Comparing different likelihoods with loo-cv

Dear Stan community, I have a question that I have been making to myself for a long time.

To put in context:
I needed to compare different models to assess a dataset with a response for each patient with several values over time. For instance, one model was random effects Poisson, another was RE Negative Binomial, another one was a multivariate Poisson…, among others. Many of these models assumed different distributions for the response variable. All were longitudinal models, but, for example, one of them only used previous data points to predict only the final endpoint.

LOO-CV converges to the cross-validation score and the Kullback-Leibler divergence, so theoretically, all models using the same data are comparable with this criterion.

However, reading McElreath’s Statistical Rethinking book, he states: “… it is tempting to use information criteria to compare models with different likelihood functions… Unfortunately, WAIC (or any other information criterion) cannot sort it out. The problem is that deviance is part normalizing constant. The constant affects the absolute magnitude of the deviance, but it doesn’t affect fit to data. Since information criteria are all based on deviance, their magnitude also depends on these constants. That is fine, so long as all of the models you compare use the same outcome distribution type… In that case, the constants subtract out when you compare models by their differences. But if the two models have different outcome distributions, the constants don’t subtract out, and you can be misled by a difference in AIC/DIC/WAIC.”

My question is whether McElreath is correct, and it is not possible to use PSIS-LOO to compare different likelihood performances.

However, I found this on the web:

“Yes, you can compare different likelihoods with ICs such as AIC or WAIC, with exceptions. These exceptions are probably the thought underlying the quoted paragraph, but I admit that the text is sufficiently vague to create confusion.
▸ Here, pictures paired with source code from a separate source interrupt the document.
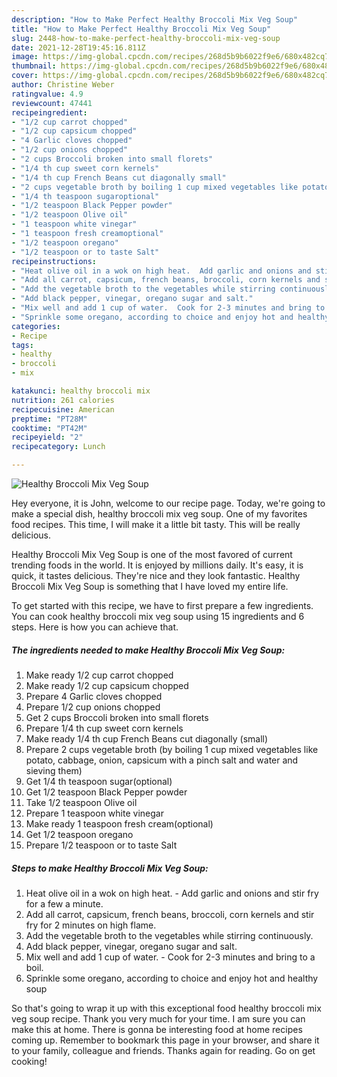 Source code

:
 ```yaml
---
description: "How to Make Perfect Healthy Broccoli Mix Veg Soup"
title: "How to Make Perfect Healthy Broccoli Mix Veg Soup"
slug: 2448-how-to-make-perfect-healthy-broccoli-mix-veg-soup
date: 2021-12-28T19:45:16.811Z
image: https://img-global.cpcdn.com/recipes/268d5b9b6022f9e6/680x482cq70/healthy-broccoli-mix-veg-soup-recipe-main-photo.jpg
thumbnail: https://img-global.cpcdn.com/recipes/268d5b9b6022f9e6/680x482cq70/healthy-broccoli-mix-veg-soup-recipe-main-photo.jpg
cover: https://img-global.cpcdn.com/recipes/268d5b9b6022f9e6/680x482cq70/healthy-broccoli-mix-veg-soup-recipe-main-photo.jpg
author: Christine Weber
ratingvalue: 4.9
reviewcount: 47441
recipeingredient:
- "1/2 cup carrot chopped"
- "1/2 cup capsicum chopped"
- "4 Garlic cloves chopped"
- "1/2 cup onions chopped"
- "2 cups Broccoli broken into small florets"
- "1/4 th cup sweet corn kernels"
- "1/4 th cup French Beans cut diagonally small"
- "2 cups vegetable broth by boiling 1 cup mixed vegetables like potato cabbage onion capsicum with a pinch salt and water and sieving them"
- "1/4 th teaspoon sugaroptional"
- "1/2 teaspoon Black Pepper powder"
- "1/2 teaspoon Olive oil"
- "1 teaspoon white vinegar"
- "1 teaspoon fresh creamoptional"
- "1/2 teaspoon oregano"
- "1/2 teaspoon or to taste Salt"
recipeinstructions:
- "Heat olive oil in a wok on high heat.  Add garlic and onions and stir fry for a few a minute."
- "Add all carrot, capsicum, french beans, broccoli, corn kernels and stir fry for 2 minutes on high flame."
- "Add the vegetable broth to the vegetables while stirring continuously."
- "Add black pepper, vinegar, oregano sugar and salt."
- "Mix well and add 1 cup of water.  Cook for 2-3 minutes and bring to a boil."
- "Sprinkle some oregano, according to choice and enjoy hot and healthy soup"
categories:
- Recipe
tags:
- healthy
- broccoli
- mix

katakunci: healthy broccoli mix 
nutrition: 261 calories
recipecuisine: American
preptime: "PT28M"
cooktime: "PT42M"
recipeyield: "2"
recipecategory: Lunch

---
```



![Healthy Broccoli Mix Veg Soup](https://img-global.cpcdn.com/recipes/268d5b9b6022f9e6/680x482cq70/healthy-broccoli-mix-veg-soup-recipe-main-photo.jpg)

Hey everyone, it is John, welcome to our recipe page. Today, we're going to make a special dish, healthy broccoli mix veg soup. One of my favorites food recipes. This time, I will make it a little bit tasty. This will be really delicious.

Healthy Broccoli Mix Veg Soup is one of the most favored of current trending foods in the world. It is enjoyed by millions daily. It's easy, it is quick, it tastes delicious. They're nice and they look fantastic. Healthy Broccoli Mix Veg Soup is something that I have loved my entire life.




To get started with this recipe, we have to first prepare a few ingredients. You can cook healthy broccoli mix veg soup using 15 ingredients and 6 steps. Here is how you can achieve that.

<!--inarticleads1-->

##### The ingredients needed to make Healthy Broccoli Mix Veg Soup:

1. Make ready 1/2 cup carrot chopped
1. Make ready 1/2 cup capsicum chopped
1. Prepare 4 Garlic cloves chopped
1. Prepare 1/2 cup onions chopped
1. Get 2 cups Broccoli broken into small florets
1. Prepare 1/4 th cup sweet corn kernels
1. Make ready 1/4 th cup French Beans cut diagonally (small)
1. Prepare 2 cups vegetable broth (by boiling 1 cup mixed vegetables like potato, cabbage, onion, capsicum with a pinch salt and water and sieving them)
1. Get 1/4 th teaspoon sugar(optional)
1. Get 1/2 teaspoon Black Pepper powder
1. Take 1/2 teaspoon Olive oil
1. Prepare 1 teaspoon white vinegar
1. Make ready 1 teaspoon fresh cream(optional)
1. Get 1/2 teaspoon oregano
1. Prepare 1/2 teaspoon or to taste Salt




<!--inarticleads2-->

##### Steps to make Healthy Broccoli Mix Veg Soup:

1. Heat olive oil in a wok on high heat.  - Add garlic and onions and stir fry for a few a minute.
1. Add all carrot, capsicum, french beans, broccoli, corn kernels and stir fry for 2 minutes on high flame.
1. Add the vegetable broth to the vegetables while stirring continuously.
1. Add black pepper, vinegar, oregano sugar and salt.
1. Mix well and add 1 cup of water.  - Cook for 2-3 minutes and bring to a boil.
1. Sprinkle some oregano, according to choice and enjoy hot and healthy soup




So that's going to wrap it up with this exceptional food healthy broccoli mix veg soup recipe. Thank you very much for your time. I am sure you can make this at home. There is gonna be interesting food at home recipes coming up. Remember to bookmark this page in your browser, and share it to your family, colleague and friends. Thanks again for reading. Go on get cooking!
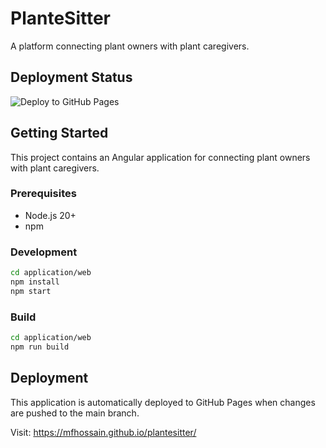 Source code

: # PlanteSitter

A platform connecting plant owners with plant caregivers.

## Deployment Status

![Deploy to GitHub Pages](https://github.com/mfhossain/plantesitter/workflows/Deploy%20Angular%20to%20GitHub%20Pages/badge.svg)

## Getting Started

This project contains an Angular application for connecting plant owners with plant caregivers.

### Prerequisites
- Node.js 20+
- npm

### Development
```bash
cd application/web
npm install
npm start
```

### Build
```bash
cd application/web
npm run build
```

## Deployment

This application is automatically deployed to GitHub Pages when changes are pushed to the main branch.

Visit: https://mfhossain.github.io/plantesitter/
Generally, different likelihoods are comparable (note, by the way, that the use of deviance in the text is a bit confusing because deviance is often defined as the difference to a saturated model, but here it only means log L). However, there are a number of exceptions. Some common situations are:

  • Changes in the number of data points
  • Changing the scale of the response variable (e.g., doing a log transformation on y)
  • Changing the codomain of the probability distribution, e.g., comparing continuous with discrete distributions.”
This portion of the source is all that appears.